Assignment: Without the pictures, extract every line from the start of the material to the line containing "LSTM language model", both ends included.

Exercise data:
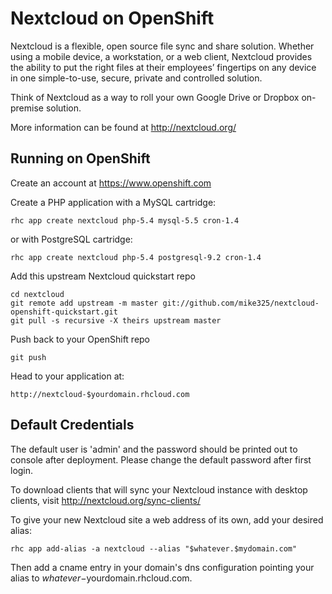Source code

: Nextcloud on OpenShift
=========================

Nextcloud is a flexible, open source file sync and share solution. Whether using a mobile device, a workstation, or a web client, Nextcloud provides the ability to put the right files at their employees’ fingertips on any device in one simple-to-use, secure, private and controlled solution.

Think of Nextcloud as a way to roll your own Google Drive or Dropbox on-premise solution.

More information can be found at http://nextcloud.org/

Running on OpenShift
--------------------

Create an account at https://www.openshift.com

Create a PHP application with a MySQL cartridge:

	rhc app create nextcloud php-5.4 mysql-5.5 cron-1.4

or with PostgreSQL cartridge:

	rhc app create nextcloud php-5.4 postgresql-9.2 cron-1.4

Add this upstream Nextcloud quickstart repo

	cd nextcloud
	git remote add upstream -m master git://github.com/mike325/nextcloud-openshift-quickstart.git
	git pull -s recursive -X theirs upstream master

Push back to your OpenShift repo

	git push        

Head to your application at:

	http://nextcloud-$yourdomain.rhcloud.com

Default Credentials
-------------------

The default user is 'admin' and the password should be printed out to console
after deployment. Please change the default password after first login.

To download clients that will sync your Nextcloud instance with desktop clients, visit http://nextcloud.org/sync-clients/

To give your new Nextcloud site a web address of its own, add your desired alias:

	rhc app add-alias -a nextcloud --alias "$whatever.$mydomain.com"

Then add a cname entry in your domain's dns configuration pointing your alias to $whatever-$yourdomain.rhcloud.com.
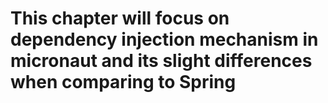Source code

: # This chapter will focus on dependency injection mechanism in micronaut and its slight differences when comparing to Spring
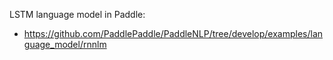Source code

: LSTM language model in Paddle: 

- <https://github.com/PaddlePaddle/PaddleNLP/tree/develop/examples/language_model/rnnlm>
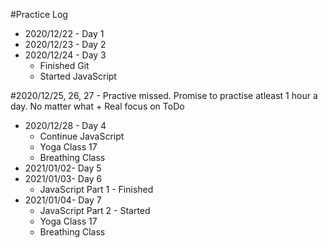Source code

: #Practice Log

- 2020/12/22 - Day 1
- 2020/12/23 - Day 2
- 2020/12/24 - Day 3
  - Finished Git
  - Started JavaScript

#2020/12/25, 26, 27 - Practive missed. Promise to practise atleast 1 hour a day. No matter what + Real focus on ToDo

- 2020/12/28 - Day 4
  - Continue JavaScript
  - Yoga Class 17
  - Breathing Class
- 2021/01/02- Day 5
- 2021/01/03- Day 6
  - JavaScript Part 1 - Finished
- 2021/01/04- Day 7
  - JavaScript Part 2 - Started
  - Yoga Class 17
  - Breathing Class
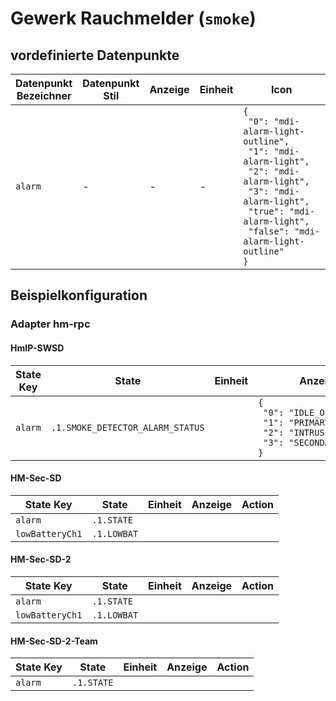 
# Gewerk Rauchmelder (`smoke`)

## vordefinierte Datenpunkte

<table><thead><tr><th>Datenpunkt Bezeichner</th><th>Datenpunkt Stil</th><th>Anzeige</th><th>Einheit</th><th>Icon</th><th>Icon Stil</th></tr></thead>
<tbody><tr><td><code>alarm</code></td><td>-</td><td>-</td><td>-</td><td><code>{<br />&nbsp;"0":&nbsp;"mdi-alarm-light-outline",<br />&nbsp;"1":&nbsp;"mdi-alarm-light",<br />&nbsp;"2":&nbsp;"mdi-alarm-light",<br />&nbsp;"3":&nbsp;"mdi-alarm-light",<br />&nbsp;"true":&nbsp;"mdi-alarm-light",<br />&nbsp;"false":&nbsp;"mdi-alarm-light-outline"<br />}</code></td><td>-</td></tr></tbody>
</table>

## Beispielkonfiguration


### Adapter hm-rpc


#### HmIP-SWSD

<table><thead><tr>
<th>State Key</th>
<th>State</th>
<th>Einheit</th>
<th>Anzeige</th>
<th>Action</th>
</thead><tbody>
<tr>
<td><code>alarm</td>
<td><code>.1.SMOKE_DETECTOR_ALARM_STATUS</code></td>
<td><code></code></td>
<td><code>{<br />&nbsp;"0":&nbsp;"IDLE_OFF",<br />&nbsp;"1":&nbsp;"PRIMARY_ALARM",<br />&nbsp;"2":&nbsp;"INTRUSION_ALARM",<br />&nbsp;"3":&nbsp;"SECONDARY_ALARM"<br />}</code></td>
<td><code></code></td>
</tr>
</tbody></table>

#### HM-Sec-SD

<table><thead><tr>
<th>State Key</th>
<th>State</th>
<th>Einheit</th>
<th>Anzeige</th>
<th>Action</th>
</thead><tbody>
<tr>
<td><code>alarm</td>
<td><code>.1.STATE</code></td>
<td><code></code></td>
<td></td>
<td><code></code></td>
</tr>
<tr>
<td><code>lowBatteryCh1</td>
<td><code>.1.LOWBAT</code></td>
<td><code></code></td>
<td></td>
<td><code></code></td>
</tr>
</tbody></table>

#### HM-Sec-SD-2

<table><thead><tr>
<th>State Key</th>
<th>State</th>
<th>Einheit</th>
<th>Anzeige</th>
<th>Action</th>
</thead><tbody>
<tr>
<td><code>alarm</td>
<td><code>.1.STATE</code></td>
<td><code></code></td>
<td></td>
<td><code></code></td>
</tr>
<tr>
<td><code>lowBatteryCh1</td>
<td><code>.1.LOWBAT</code></td>
<td><code></code></td>
<td></td>
<td><code></code></td>
</tr>
</tbody></table>

#### HM-Sec-SD-2-Team

<table><thead><tr>
<th>State Key</th>
<th>State</th>
<th>Einheit</th>
<th>Anzeige</th>
<th>Action</th>
</thead><tbody>
<tr>
<td><code>alarm</td>
<td><code>.1.STATE</code></td>
<td><code></code></td>
<td></td>
<td><code></code></td>
</tr>
</tbody></table>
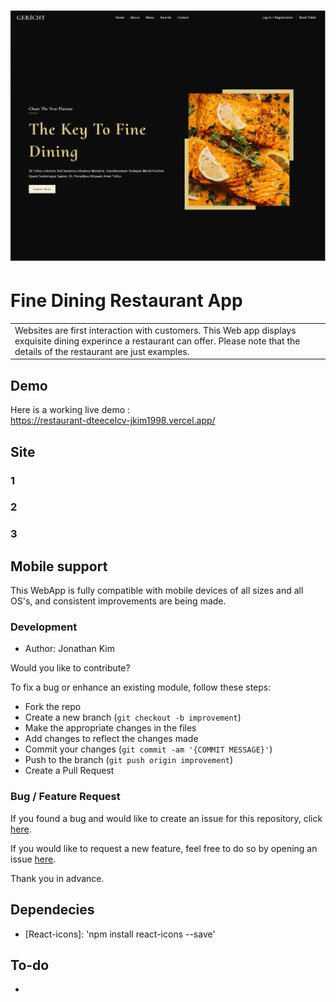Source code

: # ![WebApp](https://github.com/jkim1998/Restaurant/blob/main/screenshot/Restaurant_1.png)
# Fine Dining Restaurant App
<table>
<tr>
<td>
  Websites are first interaction with customers. This Web app displays exquisite dining experince a restaurant can offer.
  Please note that the details of the restaurant are just examples.
</td>
</tr>
</table>


## Demo
Here is a working live demo :  
https://restaurant-dteecelcv-jkim1998.vercel.app/


## Site

### 1

### 2

### 3


## Mobile support
This WebApp is fully compatible with mobile devices of all sizes and all OS's, and consistent improvements are being made.


### Development
- Author: Jonathan Kim

Would you like to contribute?

To fix a bug or enhance an existing module, follow these steps:

- Fork the repo
- Create a new branch (`git checkout -b improvement`)
- Make the appropriate changes in the files
- Add changes to reflect the changes made
- Commit your changes (`git commit -am '{COMMIT MESSAGE}'`)
- Push to the branch (`git push origin improvement`)
- Create a Pull Request 

### Bug / Feature Request

If you found a bug and would like to create an issue for this repository, click [here](https://github.com/jkim1998/Restaurant/issues/new).

If you would like to request a new feature, feel free to do so by opening an issue [here](https://github.com/jkim1998/Restaurant/issues/new).

Thank you in advance.

## Dependecies 

- [React-icons]: 'npm install react-icons --save'


## To-do
- 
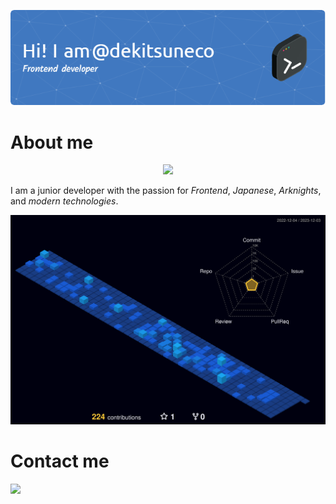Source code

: <p align="center">
  <a href="https://github.com/dekitsuneco">
    <img src="./github-header-image.png" />
  </a>
</p>

# About me
<p align="center">
  <a href="https://skillicons.dev" align="right">
    <img src="https://skillicons.dev/icons?i=js,html,css,typescript,react,redux" />
  </a>
</p>

<!--![Header](./github-header-image.png)-->

<!--[![My Skills](https://skillicons.dev/icons?i=js,html,css,typescript,react,redux&perline=3)](https://skillicons.dev)-->

I am a junior developer with the passion for *Frontend*, *Japanese*, *Arknights*, and *modern technologies*.

![](./profile-3d-contrib/profile-night-view.svg)


# Contact me
<a href="https://t.me/dekitsuneco">
    <img src="https://img.shields.io/badge/Telegram-2CA5E0?style=for-the-badge&logo=telegram&logoColor=white" />
</a>

<!--
**dekitsuneco/dekitsuneco** is a ✨ _special_ ✨ repository because its `README.md` (this file) appears on your GitHub profile.

Here are some ideas to get you started:

- 🔭 I’m currently working on ...
- 🌱 I’m currently learning ...
- 👯 I’m looking to collaborate on ...
- 🤔 I’m looking for help with ...
- 💬 Ask me about ...
- 📫 How to reach me: ...
- 😄 Pronouns: ...
- ⚡ Fun fact: ...
-->
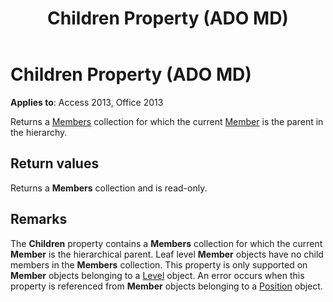 ﻿---
title: Children Property (ADO MD)
TOCTitle: Children Property (ADO MD)
ms:assetid: 66eff203-68e5-a36d-eb2f-2e9faa80deb6
ms:mtpsurl: https://msdn.microsoft.com/library/JJ249400(v=office.15)
ms:contentKeyID: 48545352
ms.date: 09/18/2015
mtps_version: v=office.15
---

# Children Property (ADO MD)


**Applies to**: Access 2013, Office 2013

Returns a [Members](members-collection-ado-md.md) collection for which the current [Member](member-object-ado-md.md) is the parent in the hierarchy.

## Return values

Returns a **Members** collection and is read-only.

## Remarks

The **Children** property contains a **Members** collection for which the current **Member** is the hierarchical parent. Leaf level **Member** objects have no child members in the **Members** collection. This property is only supported on **Member** objects belonging to a [Level](level-object-ado-md.md) object. An error occurs when this property is referenced from **Member** objects belonging to a [Position](position-object-ado-md.md) object.

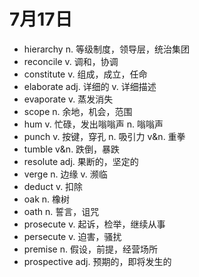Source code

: # 7月17日

- hierarchy n. 等级制度，领导层，统治集团
- reconcile v. 调和，协调
- constitute v. 组成，成立，任命
- elaborate adj. 详细的 v. 详细描述
- evaporate v. 蒸发消失
- scope n. 余地，机会，范围
- hum v. 忙碌，发出嗡嗡声 n. 嗡嗡声
- punch v. 按键，穿孔 n. 吸引力 v&n. 重拳
- tumble v&n. 跌倒，暴跌
- resolute adj. 果断的，坚定的
- verge n. 边缘 v. 濒临
- deduct v. 扣除
- oak n. 橡树
- oath n. 誓言，诅咒
- prosecute v. 起诉，检举，继续从事
- persecute v. 迫害，骚扰
- premise n. 假设，前提，经营场所
- prospective adj. 预期的，即将发生的
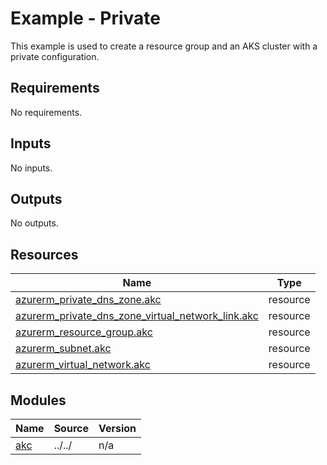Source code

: # Example - Private

This example is used to create a resource group and an AKS cluster with a private configuration.

<!-- BEGIN_TF_DOCS -->
## Requirements

No requirements.

## Inputs

No inputs.

## Outputs

No outputs.

## Resources

| Name | Type |
|------|------|
| [azurerm_private_dns_zone.akc](https://registry.terraform.io/providers/hashicorp/azurerm/latest/docs/resources/private_dns_zone) | resource |
| [azurerm_private_dns_zone_virtual_network_link.akc](https://registry.terraform.io/providers/hashicorp/azurerm/latest/docs/resources/private_dns_zone_virtual_network_link) | resource |
| [azurerm_resource_group.akc](https://registry.terraform.io/providers/hashicorp/azurerm/latest/docs/resources/resource_group) | resource |
| [azurerm_subnet.akc](https://registry.terraform.io/providers/hashicorp/azurerm/latest/docs/resources/subnet) | resource |
| [azurerm_virtual_network.akc](https://registry.terraform.io/providers/hashicorp/azurerm/latest/docs/resources/virtual_network) | resource |

## Modules

| Name | Source | Version |
|------|--------|---------|
| <a name="module_akc"></a> [akc](#module\_akc) | ../../ | n/a |
<!-- END_TF_DOCS -->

Completed exercise:
Source code

: Nextcloud on OpenShift
=========================

Nextcloud is a flexible, open source file sync and share solution. Whether using a mobile device, a workstation, or a web client, Nextcloud provides the ability to put the right files at their employees’ fingertips on any device in one simple-to-use, secure, private and controlled solution.

Think of Nextcloud as a way to roll your own Google Drive or Dropbox on-premise solution.

More information can be found at http://nextcloud.org/

Running on OpenShift
--------------------

Create an account at https://www.openshift.com

Create a PHP application with a MySQL cartridge:

	rhc app create nextcloud php-5.4 mysql-5.5 cron-1.4

or with PostgreSQL cartridge:

	rhc app create nextcloud php-5.4 postgresql-9.2 cron-1.4

Add this upstream Nextcloud quickstart repo

	cd nextcloud
	git remote add upstream -m master git://github.com/mike325/nextcloud-openshift-quickstart.git
	git pull -s recursive -X theirs upstream master

Push back to your OpenShift repo

	git push        

Head to your application at:

	http://nextcloud-$yourdomain.rhcloud.com

Default Credentials
-------------------

The default user is 'admin' and the password should be printed out to console
after deployment. Please change the default password after first login.

To download clients that will sync your Nextcloud instance with desktop clients, visit http://nextcloud.org/sync-clients/

To give your new Nextcloud site a web address of its own, add your desired alias:

	rhc app add-alias -a nextcloud --alias "$whatever.$mydomain.com"

Then add a cname entry in your domain's dns configuration pointing your alias to $whatever-$yourdomain.rhcloud.com.
Source code

: # This chapter will focus on dependency injection mechanism in micronaut and its slight differences when comparing to Spring
Source code

: LSTM language model in Paddle: 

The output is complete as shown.